Le résultat des élections portugaises a abouti à l’ouverture d’un scénario politique inattendu parce que la coalition issue du gouvernement – constituée par le Parti social-démocrate de Passos de Coelho, premier ministre sortant, et par le CDS-PP (Parti du Centre démocratique social-Parti populaire) de Paulo Portas, vice-premier ministre sortant – a obtenu le pourcentage le plus élevé des suffrages, mais ne dispose pas de la majorité parlementaire. Elle a récolté 36,8% des suffrages, après des années de politique d’austérité, mais n’a à son service que 107 députés sur 230. Par contre, l’addition, formelle pour le moins, des députés du Parti socialiste, du Parti communiste (PCP) et du Bloco de Esquerda collectionne 122 sièges.

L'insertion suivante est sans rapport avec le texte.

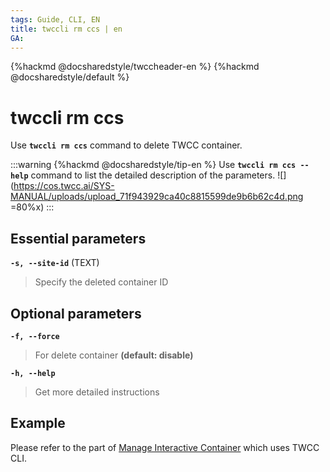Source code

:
```yaml
---
tags: Guide, CLI, EN
title: twccli rm ccs | en
GA:
---
```


{%hackmd @docsharedstyle/twccheader-en %}
{%hackmd @docsharedstyle/default %}

# twccli rm ccs

Use **`twccli rm ccs`** command to delete TWCC container.

:::warning
{%hackmd @docsharedstyle/tip-en %}
Use **`twccli rm ccs --help`** command to list the detailed description of the parameters.
![](https://cos.twcc.ai/SYS-MANUAL/uploads/upload_71f943929ca40c8815599de9b6b62c4d.png =80%x)
:::

## Essential parameters

**`-s, --site-id`** (TEXT)
> Specify the deleted container ID

## Optional parameters

**`-f, --force`** 
> For delete container **(default: disable)**

**`-h, --help`**
> Get more detailed instructions


## Example

Please refer to the part of [Manage Interactive Container](https://man.twcc.ai/@twccdocs/doc-ccs-main-en/%2F%40twccdocs%2Fguide-ccs-manage-en) which uses TWCC CLI.
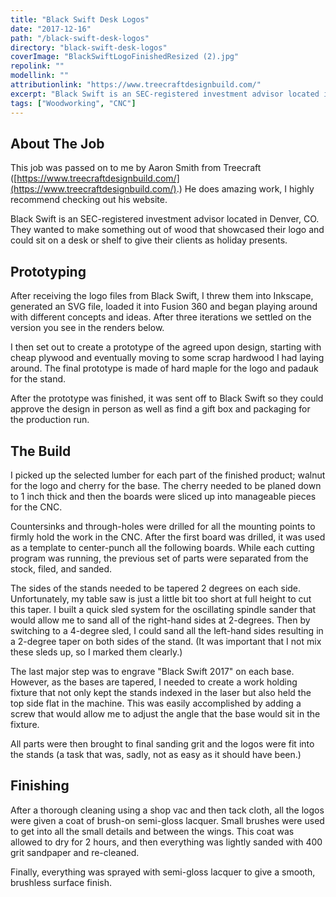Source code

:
 ```yaml
---
title: "Black Swift Desk Logos"
date: "2017-12-16"
path: "/black-swift-desk-logos"
directory: "black-swift-desk-logos"
coverImage: "BlackSwiftLogoFinishedResized (2).jpg"
repolink: ""
modellink: ""
attributionlink: "https://www.treecraftdesignbuild.com/"
excerpt: "Black Swift is an SEC-registered investment advisor located in Denver, CO. They wanted to make something out of wood that showcased their logo and could sit on a desk or shelf to give their clients as holiday presents."
tags: ["Woodworking", "CNC"]
---
```


## About The Job

This job was passed on to me by Aaron Smith from Treecraft ([https://www.treecraftdesignbuild.com/](https://www.treecraftdesignbuild.com/).) He does amazing work, I highly recommend checking out his website.

Black Swift is an SEC-registered investment advisor located in Denver, CO. They wanted to make something out of wood that showcased their logo and could sit on a desk or shelf to give their clients as holiday presents.

## Prototyping

After receiving the logo files from Black Swift, I threw them into Inkscape, generated an SVG file, loaded it into Fusion 360 and began playing around with different concepts and ideas. After three iterations we settled on the version you see in the renders below.

I then set out to create a prototype of the agreed upon design, starting with cheap plywood and eventually moving to some scrap hardwood I had laying around. The final prototype is made of hard maple for the logo and padauk for the stand.

After the prototype was finished, it was sent off to Black Swift so they could approve the design in person as well as find a gift box and packaging for the production run.


## The Build

I picked up the selected lumber for each part of the finished product; walnut for the logo and cherry for the base. The cherry needed to be planed down to 1 inch thick and then the boards were sliced up into manageable pieces for the CNC.

Countersinks and through-holes were drilled for all the mounting points to firmly hold the work in the CNC. After the first board was drilled, it was used as a template to center-punch all the following boards. While each cutting program was running, the previous set of parts were separated from the stock, filed, and sanded.

The sides of the stands needed to be tapered 2 degrees on each side. Unfortunately, my table saw is just a little bit too short at full height to cut this taper. I built a quick sled system for the oscillating spindle sander that would allow me to sand all of the right-hand sides at 2-degrees. Then by switching to a 4-degree sled, I could sand all the left-hand sides resulting in a 2-degree taper on both sides of the stand. (It was important that I not mix these sleds up, so I marked them clearly.)

The last major step was to engrave "Black Swift 2017" on each base. However, as the bases are tapered, I needed to create a work holding fixture that not only kept the stands indexed in the laser but also held the top side flat in the machine. This was easily accomplished by adding a screw that would allow me to adjust the angle that the base would sit in the fixture.

All parts were then brought to final sanding grit and the logos were fit into the stands (a task that was, sadly, not as easy as it should have been.)


## Finishing

After a thorough cleaning using a shop vac and then tack cloth, all the logos were given a coat of brush-on semi-gloss lacquer. Small brushes were used to get into all the small details and between the wings. This coat was allowed to dry for 2 hours, and then everything was lightly sanded with 400 grit sandpaper and re-cleaned.

Finally, everything was sprayed with semi-gloss lacquer to give a smooth, brushless surface finish.
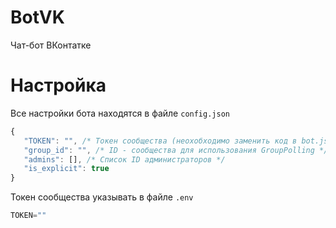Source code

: # BotVK
 Чат-бот ВКонтатке

# Настройка
 Все настройки бота находятся в файле `config.json`

<!-- 10 строка в файле bot.js -->
 ``` js
 {
	"TOKEN": "", /* Токен сообщества (неохобходимо заменить код в bot.js с token: process.env.TOKEN, на token: config.TOKEN)*/
	"group_id": "", /* ID - сообщества для использования GroupPolling */
	"admins": [], /* Список ID администраторов */
	"is_explicit": true
 }
 ```

 Токен сообщества указывать в файле `.env`
 
 ``` js
 TOKEN=""
 
 ```

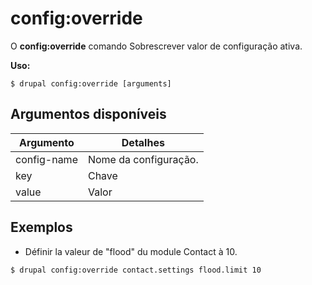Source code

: # config:override
O **config:override** comando Sobrescrever valor de configuração ativa.

**Uso:**
```
$ drupal config:override [arguments] 
```

## Argumentos disponíveis
Argumento | Detalhes
---------|-------------
config-name | Nome da configuração.
key | Chave
value | Valor

## Exemplos
* Définir la valeur de "flood" du module Contact à 10.
```
$ drupal config:override contact.settings flood.limit 10
```
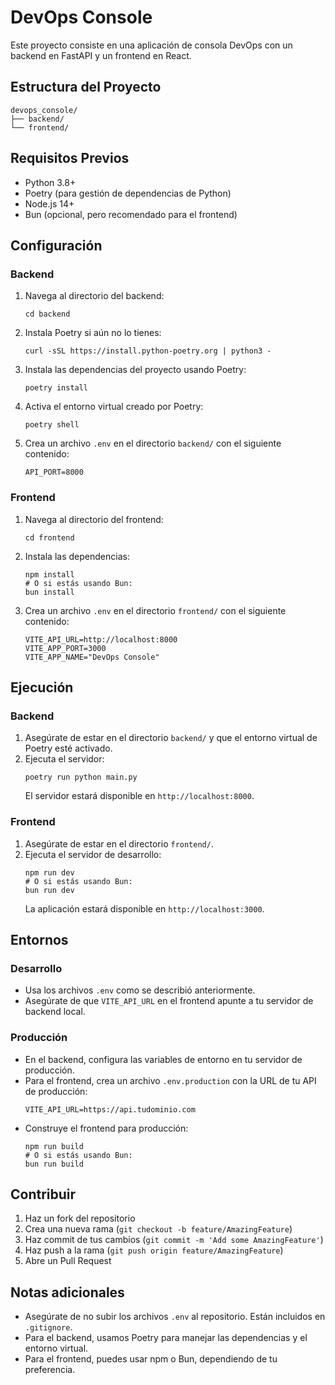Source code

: # DevOps Console

Este proyecto consiste en una aplicación de consola DevOps con un backend en FastAPI y un frontend en React.

## Estructura del Proyecto

```
devops_console/
├── backend/
└── frontend/
```

## Requisitos Previos

- Python 3.8+
- Poetry (para gestión de dependencias de Python)
- Node.js 14+
- Bun (opcional, pero recomendado para el frontend)

## Configuración

### Backend

1. Navega al directorio del backend:
   ```
   cd backend
   ```

2. Instala Poetry si aún no lo tienes:
   ```
   curl -sSL https://install.python-poetry.org | python3 -
   ```

3. Instala las dependencias del proyecto usando Poetry:
   ```
   poetry install
   ```

4. Activa el entorno virtual creado por Poetry:
   ```
   poetry shell
   ```

5. Crea un archivo `.env` en el directorio `backend/` con el siguiente contenido:
   ```
   API_PORT=8000
   ```

### Frontend

1. Navega al directorio del frontend:
   ```
   cd frontend
   ```

2. Instala las dependencias:
   ```
   npm install
   # O si estás usando Bun:
   bun install
   ```

3. Crea un archivo `.env` en el directorio `frontend/` con el siguiente contenido:
   ```
   VITE_API_URL=http://localhost:8000
   VITE_APP_PORT=3000
   VITE_APP_NAME="DevOps Console"
   ```

## Ejecución

### Backend

1. Asegúrate de estar en el directorio `backend/` y que el entorno virtual de Poetry esté activado.
2. Ejecuta el servidor:
   ```
   poetry run python main.py
   ```
   El servidor estará disponible en `http://localhost:8000`.

### Frontend

1. Asegúrate de estar en el directorio `frontend/`.
2. Ejecuta el servidor de desarrollo:
   ```
   npm run dev
   # O si estás usando Bun:
   bun run dev
   ```
   La aplicación estará disponible en `http://localhost:3000`.

## Entornos

### Desarrollo

- Usa los archivos `.env` como se describió anteriormente.
- Asegúrate de que `VITE_API_URL` en el frontend apunte a tu servidor de backend local.

### Producción

- En el backend, configura las variables de entorno en tu servidor de producción.
- Para el frontend, crea un archivo `.env.production` con la URL de tu API de producción:
  ```
  VITE_API_URL=https://api.tudominio.com
  ```
- Construye el frontend para producción:
  ```
  npm run build
  # O si estás usando Bun:
  bun run build
  ```

## Contribuir

1. Haz un fork del repositorio
2. Crea una nueva rama (`git checkout -b feature/AmazingFeature`)
3. Haz commit de tus cambios (`git commit -m 'Add some AmazingFeature'`)
4. Haz push a la rama (`git push origin feature/AmazingFeature`)
5. Abre un Pull Request

## Notas adicionales

- Asegúrate de no subir los archivos `.env` al repositorio. Están incluidos en `.gitignore`.
- Para el backend, usamos Poetry para manejar las dependencias y el entorno virtual.
- Para el frontend, puedes usar npm o Bun, dependiendo de tu preferencia.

Dans cette situation, le président de la République, Anibal Cavaco Silva, né en 1939, est intervenu le 22 octobre afin d’attribuer la formation du nouveau gouvernement à Passos Coelho et Paulo Portas. Il le fit à l’occasion d’une intervention télévisée censée exprimer son autorité. Cavaco Silva a été premier ministre durant dix ans, de 1985 à 1995, à la tête du PSD. Ce catholique et anti-communiste décidé, élu au suffrage universel à la présidence en 2006, cherchait à imposer une continuité gouvernementale sous la forme d’un « gouvernement de gestion ». Autrement dit, d’un gouvernement qui ne disposerait pas d’une majorité parlementaire lorsqu’il présenterait devant le parlement son programme pour la durée théorique de son mandat.
La Constitution issue de la Révolution des Œillets de 1974 attribue au président bien plus qu’un pouvoir symbolique. En quelque sorte il fait face au premier ministre. Il peut nommer un gouvernement – ce qui ne pose pas de problème particulier dans la mesure où les composantes de cet exécutif disposent d’une majorité parlementaire – ou dissoudre un gouvernement et convoquer des élections législatives, ce qui implique la dissolution conjointe de l’Assemblée de la République. Tout le débat médiatique portugais, riche d’hypothèses et suscitant les commentaires de politicologues et de politiciens, s’articule sur la crédibilité – constitutionnelle ou non – d’un « gouvernement » de gestion, sur son alternative qui découlerait d’un gouvernement du Parti socialiste, sous la houlette d’Antonio Costa, soutenu au parlement par le PCP et le Bloco suite à des négociations qui aboutiraient à un programme minimum cousu à partir de conditions posées par le PCP et le Bloco.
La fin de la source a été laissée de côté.